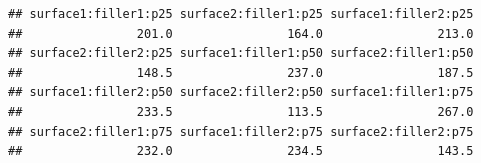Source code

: \documentclass[
]{article}
\newenvironment{Shaded}{\begin{snugshade}}{\end{snugshade}}
\newcommand{\AttributeTok}[1]{\textcolor[rgb]{0.13,0.29,0.53}{#1}}
\newcommand{\DecValTok}[1]{\textcolor[rgb]{0.00,0.00,0.81}{#1}}
\newcommand{\FunctionTok}[1]{\textcolor[rgb]{0.13,0.29,0.53}{\textbf{#1}}}
\newcommand{\NormalTok}[1]{#1}
\newcommand{\OtherTok}[1]{\textcolor[rgb]{0.56,0.35,0.01}{#1}}
\newcommand{\SpecialCharTok}[1]{\textcolor[rgb]{0.81,0.36,0.00}{\textbf{#1}}}
\begin{document}
\begin{Shaded}
\end{Shaded}

\begin{verbatim}
## surface1:filler1:p25 surface2:filler1:p25 surface1:filler2:p25 
##                201.0                164.0                213.0 
## surface2:filler2:p25 surface1:filler1:p50 surface2:filler1:p50 
##                148.5                237.0                187.5 
## surface1:filler2:p50 surface2:filler2:p50 surface1:filler1:p75 
##                233.5                113.5                267.0 
## surface2:filler1:p75 surface1:filler2:p75 surface2:filler2:p75 
##                232.0                234.5                143.5
\end{verbatim}
\end{document}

**Required action:** Using the material above, set down every line exactly, but skip the pictures.

**Output of the exercise:**
Source code

: \documentclass[
]{article}
\newenvironment{Shaded}{\begin{snugshade}}{\end{snugshade}}
\newcommand{\AttributeTok}[1]{\textcolor[rgb]{0.13,0.29,0.53}{#1}}
\newcommand{\DecValTok}[1]{\textcolor[rgb]{0.00,0.00,0.81}{#1}}
\newcommand{\FunctionTok}[1]{\textcolor[rgb]{0.13,0.29,0.53}{\textbf{#1}}}
\newcommand{\NormalTok}[1]{#1}
\newcommand{\OtherTok}[1]{\textcolor[rgb]{0.56,0.35,0.01}{#1}}
\newcommand{\SpecialCharTok}[1]{\textcolor[rgb]{0.81,0.36,0.00}{\textbf{#1}}}
\begin{document}
\begin{Shaded}
\end{Shaded}

\begin{verbatim}
## surface1:filler1:p25 surface2:filler1:p25 surface1:filler2:p25 
##                201.0                164.0                213.0 
## surface2:filler2:p25 surface1:filler1:p50 surface2:filler1:p50 
##                148.5                237.0                187.5 
## surface1:filler2:p50 surface2:filler2:p50 surface1:filler1:p75 
##                233.5                113.5                267.0 
## surface2:filler1:p75 surface1:filler2:p75 surface2:filler2:p75 
##                232.0                234.5                143.5
\end{verbatim}
\end{document}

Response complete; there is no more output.